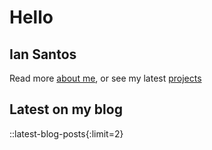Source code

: # Hello

## Ian Santos

Read more [about me](/about), or see my latest [projects](/projects)

## Latest on my blog

::latest-blog-posts{:limit=2}
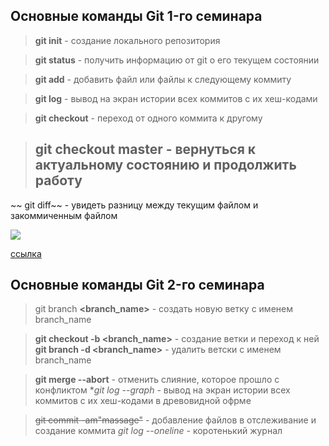 ## Основные команды Git 1-го семинара

> **git init** - создание локального репозитория


> **git status** - получить информацию от git о его текущем состоянии

> **git add** - добавить файл или файлы к следующему коммиту

> **git log** - вывод на экран истории всех 
коммитов с их хеш-кодами

> **git checkout** - переход от одного коммита к другому

> ## git checkout master -  вернуться к актуальному состоянию и продолжить работу 

~~ git diff~~ - увидеть разницу между текущим файлом и закоммиченным файлом 

![](https://img2.akspic.ru/previews/0/9/6/0/7/170690/170690-smartfon-volosy-pricheska-svet-purpur-x750.jpg)

[ссылка](https://gb.ru/)


## Основные команды Git 2-го семинара

> git branch **<branch_name>** - создать новую ветку с именем branch_name

> **git checkout -b <branch_name>** - создание ветки и переход к ней 
> **git branch -d <branch_name>** - удалить ветски с именем branch_name

>**git merge --abort** - отменить слияние, которое прошло с конфликтом
>**git log --graph* - вывод на экран истории всех коммитов с их хеш-кодами в древовидной офрме

>~~git commit -am"massage"~~ - добавление файлов в отслеживание и создание коммита
>*git log --oneline* - коротенький журнал
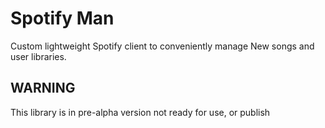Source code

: # Spotify Man

Custom lightweight Spotify client to conveniently manage New songs and user libraries.

## WARNING

This library is in pre-alpha version not ready for use, or publish
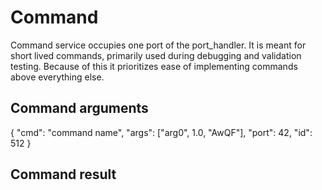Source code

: # Command

Command service occupies one port of the port_handler. It is meant for short lived commands, primarily used during debugging and validation testing. Because of this it prioritizes ease of implementing commands above everything else.

## Command arguments

{
    "cmd": "command name",
    "args": ["arg0", 1.0, "AwQF"],
    "port": 42,
    "id": 512
}

## Command result


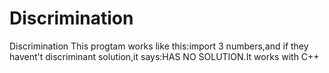 # Discrimination
Discrimination
This progtam works like this:import 3 numbers,and if they havent't discriminant solution,it says:HAS NO SOLUTION.It works with C++

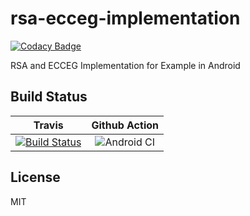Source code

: # rsa-ecceg-implementation

[![Codacy Badge](https://api.codacy.com/project/badge/Grade/fc9bba000e784d8ea475d0f14d9bcbe6)](https://app.codacy.com/app/berviantoleo/rsa-ecceg-implementation?utm_source=github.com&utm_medium=referral&utm_content=berv-uni-project/rsa-ecceg-implementation&utm_campaign=Badge_Grade_Settings)

RSA and ECCEG Implementation for Example in Android

## Build Status

| Travis | Github Action | 
|:------:|:-------------:|
| [![Build Status](https://travis-ci.org/berv-uni-project/rsa-ecceg-implementation.svg?branch=master)](https://travis-ci.org/berv-uni-project/rsa-ecceg-implementation) | ![Android CI](https://github.com/berv-uni-project/rsa-ecceg-implementation/workflows/Android%20CI/badge.svg) |

## License

MIT
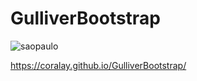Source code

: # GulliverBootstrap 


![saopaulo](https://user-images.githubusercontent.com/61741128/143804866-ab2dedd4-eeca-4c09-ac67-0b6fdd8928a9.png)


https://coralay.github.io/GulliverBootstrap/
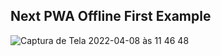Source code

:
## Next PWA Offline First Example

![Captura de Tela 2022-04-08 às 11 46 48](https://user-images.githubusercontent.com/32375670/162525049-aa18f499-001e-4d4b-b938-a86f31f2edb2.png)


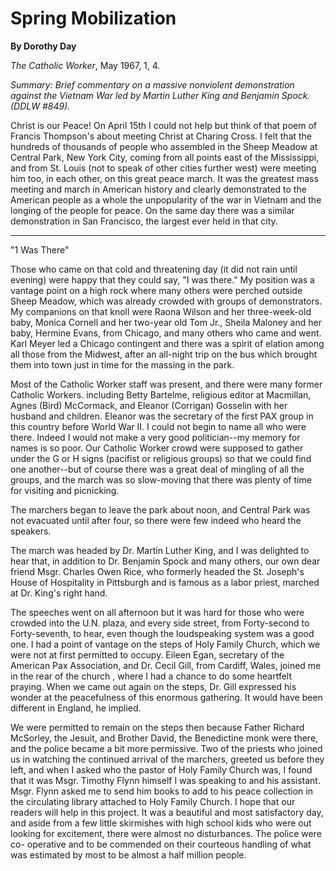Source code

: Spring Mobilization
===================

**By Dorothy Day**

*The Catholic Worker*, May 1967, 1, 4.

*Summary: Brief commentary on a massive nonviolent demonstration against
the Vietnam War led by Martin Luther King and Benjamin Spock. (DDLW
\#849).*

Christ is our Peace! On April 15th I could not help but think of that
poem of Francis Thompson's about meeting Christ at Charing Cross. I felt
that the hundreds of thousands of people who assembled in the Sheep
Meadow at Central Park, New York City, coming from all points east of
the Mississippi, and from St. Louis (not to speak of other cities
further west) were meeting him too, in each other, on this great peace
march. It was the greatest mass meeting and march in American history
and clearly demonstrated to the American people as a whole the
unpopularity of the war in Vietnam and the longing of the people for
peace. On the same day there was a similar demonstration in San
Francisco, the largest ever held in that city.

****

"1 Was There"

Those who came on that cold and threatening day (it did not rain until
evening) were happy that they could say, "I was there." My position was
a vantage point on a high rock where many others were perched outside
Sheep Meadow, which was already crowded with groups of demonstrators. My
companions on that knoll were Raona Wilson and her three-week-old baby,
Monica Cornell and her two-year old Tom Jr., Sheila Maloney and her
baby, Hermine Evans, from Chicago, and many others who came and went.
Karl Meyer led a Chicago contingent and there was a spirit of elation
among all those from the Midwest, after an all-night trip on the bus
which brought them into town just in time for the massing in the park.

Most of the Catholic Worker staff was present, and there were many
former Catholic Workers. including Betty Bartelme, religious editor at
Macmillan, Agnes (Bird) McCormack, and Eleanor (Corrigan) Gosselin with
her husband and children. Eleanor was the secretary of the first PAX
group in this country before World War II. I could not begin to name all
who were there. Indeed I would not make a very good politician--my
memory for names is so poor. Our Catholic Worker crowd were supposed to
gather under the G or H signs (pacifist or religious groups) so that we
could find one another--but of course there was a great deal of mingling
of all the groups, and the march was so slow-moving that there was
plenty of time for visiting and picnicking.

The marchers began to leave the park about noon, and Central Park was
not evacuated until after four, so there were few indeed who heard the
speakers.

The march was headed by Dr. Martin Luther King, and I was delighted to
hear that, in addition to Dr. Benjamin Spock and many others, our own
dear friend Msgr. Charles Owen Rice, who formerly headed the St.
Joseph's House of Hospitality in Pittsburgh and is famous as a labor
priest, marched at Dr. King's right hand.

The speeches went on all afternoon but it was hard for those who were
crowded into the U.N. plaza, and every side street, from Forty-second to
Forty-seventh, to hear, even though the loudspeaking system was a good
one. I had a point of vantage on the steps of Holy Family Church, which
we were not at first permitted to occupy. Eileen Egan, secretary of the
American Pax Association, and Dr. Cecil Gill, from Cardiff, Wales,
joined me in the rear of the church , where I had a chance to do some
heartfelt praying. When we came out again on the steps, Dr. Gill
expressed his wonder at the peacefulness of this enormous gathering. It
would have been different in England, he implied.

We were permitted to remain on the steps then because Father Richard
McSorley, the Jesuit, and Brother David, the Benedictine monk were
there, and the police became a bit more permissive. Two of the priests
who joined us in watching the continued arrival of the marchers, greeted
us before they left, and when I asked who the pastor of Holy Family
Church was, I found that it was Msgr. Timothy Flynn himself I was
speaking to and his assistant. Msgr. Flynn asked me to send him books to
add to his peace collection in the circulating library attached to Holy
Family Church. I hope that our readers will help in this project. It was
a beautiful and most satisfactory day, and aside from a few little
skirmishes with high school kids who were out looking for excitement,
there were almost no disturbances. The police were co- operative and to
be commended on their courteous handling of what was estimated by most
to be almost a half million people.
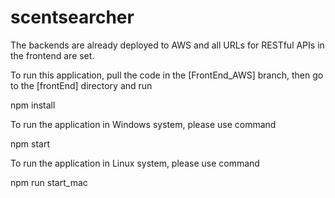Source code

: # scentsearcher
The backends are already deployed to AWS and all URLs for RESTful APIs in the frontend are set.

To run this application, pull the code in the [FrontEnd_AWS] branch, then go to the [frontEnd] directory and run

npm install

To run the application in Windows system, please use command

npm start

To run the application in Linux system, please use command

npm run start_mac
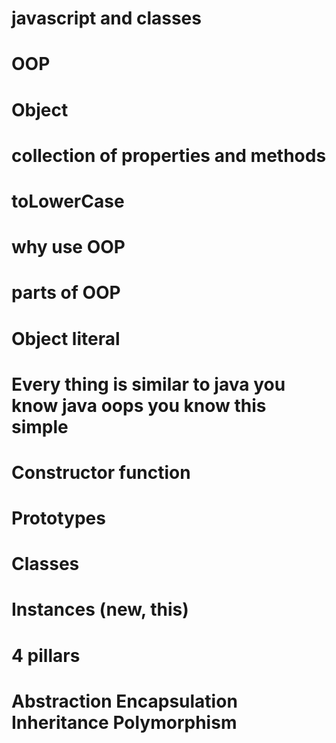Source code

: # javascript and classes

# OOP
# Object
# collection of properties and methods
# toLowerCase
# why use OOP
# parts of OOP
# Object literal

# Every thing is similar to java you know java oops you know this simple
# Constructor function
# Prototypes
# Classes
# Instances (new, this)
# 4 pillars
# Abstraction Encapsulation Inheritance Polymorphism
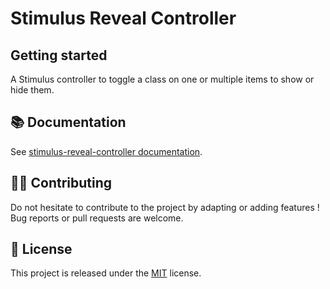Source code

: # Stimulus Reveal Controller

## Getting started

A Stimulus controller to toggle a class on one or multiple items to show or hide them.

## 📚 Documentation

See [stimulus-reveal-controller documentation](https://www.stimulus-components.com/docs/stimulus-reveal-controller/).

## 👷‍♂️ Contributing

Do not hesitate to contribute to the project by adapting or adding features ! Bug reports or pull requests are welcome.

## 📝 License

This project is released under the [MIT](http://opensource.org/licenses/MIT) license.
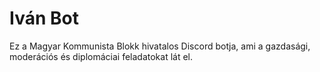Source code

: # Iván Bot
Ez a Magyar Kommunista Blokk hivatalos Discord botja, ami a gazdasági, moderációs és diplomáciai feladatokat lát el. 

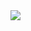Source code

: <img align="center" src="https://github-readme-stats.vercel.app/api?username=ymherklotz&show_icons=true&theme=cobalt" />
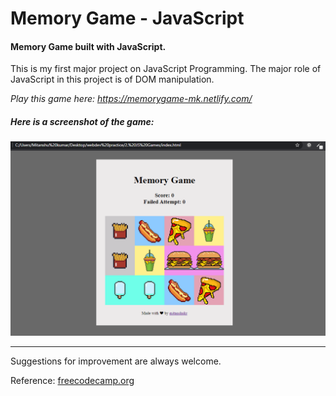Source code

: # Memory Game - JavaScript
#### Memory Game built with JavaScript.

This is my first major project on JavaScript Programming. The major role of JavaScript in this project is of DOM manipulation.

_Play this game here: https://memorygame-mk.netlify.com/_

##### Here is a screenshot of the game:
![Screenshot](Screenshot.png)

---
Suggestions for improvement are always welcome.

Reference:
[freecodecamp.org](https://www.freecodecamp.org/)

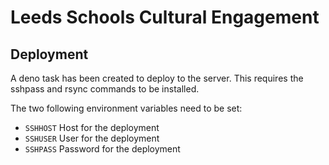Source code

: # Leeds Schools Cultural Engagement



## Deployment

A deno task has been created to deploy to the server. This requires the sshpass and rsync commands to be installed.

The two following environment variables need to be set:

* `SSHHOST` Host for the deployment
* `SSHUSER` User for the deployment
* `SSHPASS` Password for the deployment

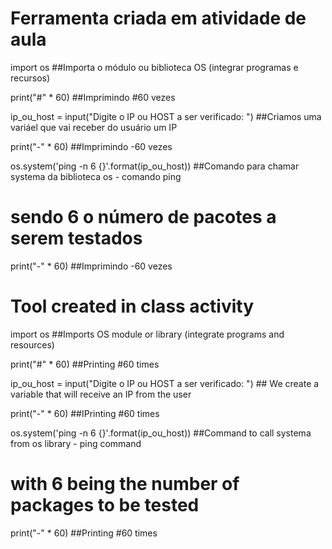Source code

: # Ferramenta criada em atividade de aula

import os ##Importa o módulo ou biblioteca OS (integrar programas e recursos)

print("#" * 60) ##Imprimindo #60 vezes

ip_ou_host = input("Digite o IP ou HOST a ser verificado: ") ##Criamos uma variáel que vai receber do usuário um IP

print("-" * 60) ##Imprimindo -60 vezes

os.system('ping -n 6 {}'.format(ip_ou_host)) ##Comando para chamar systema da biblioteca os - comando ping
# sendo 6 o número de pacotes a serem testados

print("-" * 60) ##Imprimindo -60 vezes

# Tool created in class activity

import os ##Imports OS module or library (integrate programs and resources)

print("#" * 60) ##Printing #60 times

ip_ou_host = input("Digite o IP ou HOST a ser verificado: ") ##
We create a variable that will receive an IP from the user

print("-" * 60) ##IPrinting #60 times

os.system('ping -n 6 {}'.format(ip_ou_host)) ##Command to call systema from os library - ping command
# with 6 being the number of packages to be tested

print("-" * 60) ##Printing #60 times

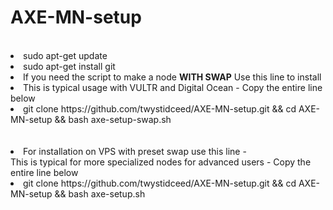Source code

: # AXE-MN-setup
<br>
<li>sudo apt-get update
<li>sudo apt-get install git
<br>
<li> If you need the script to make a node <b> WITH SWAP</b> Use this line to install
<li> This is typical usage with VULTR and Digital Ocean - Copy the entire line below
<li>git clone https://github.com/twystidceed/AXE-MN-setup.git && cd AXE-MN-setup && bash axe-setup-swap.sh
<br><br><br>
<li> For installation on VPS with preset swap use this line - 
<br> This is typical for more specialized nodes for advanced users - Copy the entire line below
<li>git clone https://github.com/twystidceed/AXE-MN-setup.git && cd AXE-MN-setup && bash axe-setup.sh
<br><br>

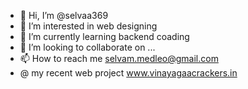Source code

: - 👋 Hi, I’m @selvaa369
- 👀 I’m interested in web designing
- 🌱 I’m currently learning backend coading
- 💞️ I’m looking to collaborate on ...
- 📫 How to reach me selvam.medleo@gmail.com
- @   my recent web project www.vinayagaacrackers.in
<!---
selvaa369/selvaa369 is a ✨ special ✨ repository because its `README.md` (this file) appears on your GitHub profile.
You can click the Preview link to take a look at your changes.
--->
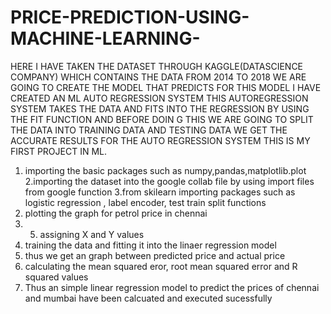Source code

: # PRICE-PREDICTION-USING-MACHINE-LEARNING-

HERE I HAVE TAKEN THE DATASET THROUGH KAGGLE(DATASCIENCE COMPANY) WHICH CONTAINS THE DATA FROM 2014 TO 2018 
WE ARE GOING TO CREATE THE MODEL THAT PREDICTS 
FOR THIS MODEL I HAVE CREATED AN ML AUTO REGRESSION SYSTEM 
THIS AUTOREGRESSION SYSTEM TAKES THE DATA AND FITS INTO THE REGRESSION BY USING THE FIT FUNCTION AND BEFORE DOIN G THIS WE ARE GOING TO SPLIT THE DATA INTO TRAINING DATA AND TESTING  DATA 
WE GET THE ACCURATE RESULTS FOR THE AUTO REGRESSION SYSTEM
THIS IS MY FIRST PROJECT IN ML. 


1. importing the basic packages such as numpy,pandas,matplotlib.plot
2.importing the dataset  into the google collab file by using import files from google function 
3.from skilearn importing packages such as logistic regression , label encoder, test train split functions 
4. plotting the graph for petrol price in chennai 
5. 5. assigning X and Y values
6. training the data and fitting it into the linaer regression model 
7. thus we get an graph between predicted price and actual price 
8. calculating the mean squared eror, root mean squared error and R squared values 
9. Thus an simple linear regression model to  predict the prices of chennai and mumbai have been calcuated and executed sucessfully 
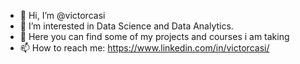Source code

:- 👋 Hi, I’m @victorcasi
- 👀 I’m interested in Data Science and Data Analytics.
- 🌱 Here you can find some of my projects and courses i am taking
- 📫 How to reach me: https://www.linkedin.com/in/victorcasi/

<!---
victorcasi/victorcasi is a ✨ special ✨ repository because its `README.md` (this file) appears on your GitHub profile.
You can click the Preview link to take a look at your changes.
--->
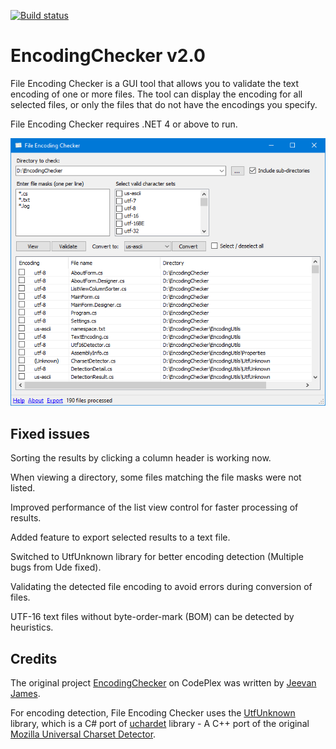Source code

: [![Build status](https://ci.appveyor.com/api/projects/status/c8arh5v18u285jmj/branch/master?svg=true)](https://ci.appveyor.com/project/amrali-eg/encodingchecker/branch/master)

# EncodingChecker v2.0
File Encoding Checker is a GUI tool that allows you to validate the text encoding of one or more files. The tool can display the encoding for all selected files, or only the files that do not have the encodings you specify.

File Encoding Checker requires .NET 4 or above to run.

![form image](./form.png "File Encoding Checker Form Preview")

## Fixed issues
Sorting the results by clicking a column header is working now.

When viewing a directory, some files matching the file masks were not listed.

Improved performance of the list view control for faster processing of results.

Added feature to export selected results to a text file.

Switched to UtfUnknown library for better encoding detection (Multiple bugs from Ude fixed).

Validating the detected file encoding to avoid errors during conversion of files.

UTF-16 text files without byte-order-mark (BOM) can be detected by heuristics.

## Credits
The original project [EncodingChecker](https://archive.codeplex.com/?p=encodingchecker) on CodePlex was written by [Jeevan James](https://github.com/JeevanJames).

For encoding detection, File Encoding Checker uses the [UtfUnknown](https://github.com/CharsetDetector/UTF-unknown) library, which is a C# port of [uchardet](https://gitlab.freedesktop.org/uchardet/uchardet) library - A C++ port of the original [Mozilla Universal Charset Detector](https://dxr.mozilla.org/mozilla/source/extensions/universalchardet/).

What to produce:
The reply should hold the entries above from the line with "To run the application in Linux" to the line with "## 📚 Documentation", duplicated exactly, pictures excluded.

Written solution:
To run the application in Linux system, please use command

npm run start_mac
Source code

: # javascript and classes

# OOP
# Object
# collection of properties and methods
# toLowerCase
# why use OOP
# parts of OOP
# Object literal

# Every thing is similar to java you know java oops you know this simple
# Constructor function
# Prototypes
# Classes
# Instances (new, this)
# 4 pillars
# Abstraction Encapsulation Inheritance Polymorphism
Source code

: # Stimulus Reveal Controller

## Getting started

A Stimulus controller to toggle a class on one or multiple items to show or hide them.

## 📚 Documentation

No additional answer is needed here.